Stocks continued recent weakness Monday as the S&P 500 fell 1.08% and the NASDAQ 1.16%. This pushed the S&P 500 into the red for the year. Things looked much brighter a week ago at this time but please note how we highlighted a weird situation where the utility stocks (which are safety stocks) were rallying at the same time as some high growth areas such as industrials and technology.
Friday was a reversal of fortune session. A solid jobs report initially had people pleased, but biotech / momentum stock selling led to selling that did not relent. Indexes finished near sessions lows as the NASDAQ continues to be the weak sister, down a whopping 2.6% to the S&P 500's 1.25% drop. If you want an interesting stat, this is the first jobs report Friday the market has been down in a year.

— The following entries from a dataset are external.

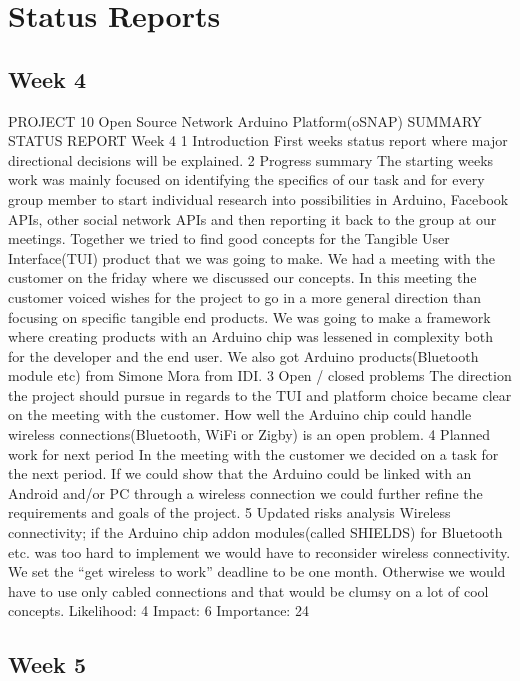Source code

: \section{Status Reports}

\subsection{Week 4}

PROJECT 10 Open Source Network Arduino Platform(oSNAP)
SUMMARY STATUS REPORT
Week 4
1 Introduction
First weeks status report where major directional decisions will be explained.
2 Progress summary
The starting weeks work was mainly focused on identifying the specifics of our task and for
every group member to start individual research into possibilities in Arduino, Facebook APIs,
other social network APIs and then reporting it back to the group at our meetings. Together we
tried to find good concepts for the Tangible User Interface(TUI) product that we was going to
make. We had a meeting with the customer on the friday where we discussed our concepts. In
this meeting the customer voiced wishes for the project to go in a more general direction than
focusing on specific tangible end products. We was going to make a framework where creating
products with an Arduino chip was lessened in complexity both for the developer and the end
user.
We also got Arduino products(Bluetooth module etc) from Simone Mora from IDI.
3 Open / closed problems
The direction the project should pursue in regards to the TUI and platform choice became clear
on the meeting with the customer.
How well the Arduino chip could handle wireless connections(Bluetooth, WiFi or Zigby) is an
open problem.
4 Planned work for next period
In the meeting with the customer we decided on a task for the next period. If we could show that
the Arduino could be linked with an Android and/or PC through a wireless connection we could
further refine the requirements and goals of the project.
5 Updated risks analysis
Wireless connectivity; if the Arduino chip addon modules(called SHIELDS) for Bluetooth etc.
was too hard to implement we would have to reconsider wireless connectivity. We set the “get
wireless to work” deadline to be one month. Otherwise we would have to use only cabled
connections and that would be clumsy on a lot of cool concepts.
Likelihood: 4 Impact: 6 Importance: 24

\subsection{Week 5}

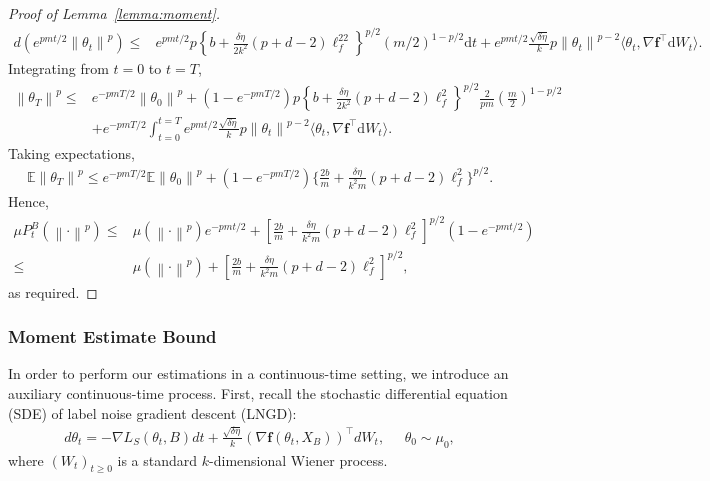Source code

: \documentclass{article}
\newcommand{\norm}[1]{\left\lVert#1\right\rVert} %
\begin{document}
\begin{proof}[Proof of Lemma~\ref{lemma:moment}]
	\begin{align*}
		d(e^{pmt/2} \norm{\theta_t}^p) \leq&e^{pmt/2} p \left\{b +\frac{\delta \eta}{2 k^2} (p+d-2) \ell_f^22 \right\}^{p/2}   (m/2)^{1-p/2} \mathrm{d}t + e^{pmt/2} \frac{\sqrt{\delta \eta}}{k} p\norm{\theta_t}^{p-2} \langle \theta_t, \nabla \textbf{f}^\top \mathrm{d}W_t \rangle.
	\end{align*}
	Integrating from $t=0$ to $t=T$,
	\begin{align*}
		\norm{\theta_T}^p \leq & e^{-pmT/2} \norm{\theta_0}^p + (1 - e^{-pmT/2} ) p \left\{b +\frac{\delta \eta}{2 k^2} (p+d-2)    \ell_f^2 \right\}^{p/2}   \frac{2}{pm}  (\frac{m}{2})^{1-p/2}  \\
		&+ e^{-pmT/2} \int_{t=0}^{t=T} e^{pmt/2} \frac{\sqrt{\delta \eta}}{k} p\norm{\theta_t}^{p-2} \langle \theta_t, \nabla \textbf{f}^\top \mathrm{d}W_t \rangle.
	\end{align*}
	Taking expectations,
	\begin{align*}
		\mathbb{E} \norm{\theta_T}^p \leq
		e^{-pmT/2} \mathbb{E}\norm{\theta_0}^p + (1 - e^{-pmT/2} )  \{\frac{2b}{m} +\frac{\delta \eta}{k^2 m} (p+d-2)   \ell_f^2 \}^{p/2}.
	\end{align*}
	Hence,
	\begin{align*}
		\mu P_t^B (\norm{\cdot}^p) \leq& \mu (\norm{\cdot}^p) e^{-pmt/2} + \left[\frac{2b}{m} +\frac{\delta \eta}{k^2 m} (p+d-2)    \ell_f^2\right]^{p/2} ( 1- e^{-pmt/2})\\
		\leq &  \mu (\norm{\cdot}^p) + \left[\frac{2b}{m} +\frac{\delta \eta}{k^2 m} (p+d-2)   \ell_f^2\right]^{p/2},
	\end{align*}
	as required.
\end{proof}

\subsubsection{Moment Estimate Bound}
In order to perform our estimations in a continuous-time setting, we introduce an auxiliary continuous-time process. First, recall the stochastic differential equation (SDE) of label noise gradient descent (LNGD):
\begin{align}\label{sde}
	d\theta_t = - \nabla L_S(\theta_t, B) dt + \frac{\sqrt{\delta \eta}}{k} \left( \nabla \textbf{f}(\theta_t, X_B)\right)^\top dW_t, \;\;\;\;\; \theta_0 \sim \mu_0,
\end{align}
where $(W_t)_{t\geq0}$ is a standard $k$-dimensional Wiener process.
\end{document}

Indexes sold off a bit Thursday after a four day rally, ahead of Friday's labor data from the government. The S&P 500 fell 0.11% and the NASDAQ 0.91% as weak biotech stocks hit again. They key economic report of the day was the Institute for Supply Management's service sector index rising to 53.1 in March, slightly below expectations for a reading of 53.5 but ahead of the February read of 51.6. This continued the "slowdown in economic data past few months was weather related" theme. Overseas, the European Central Bank President Mario Draghi said the central bank discussed a series of unconventional policy measures, including quantitative easing, at its latest policy meeting.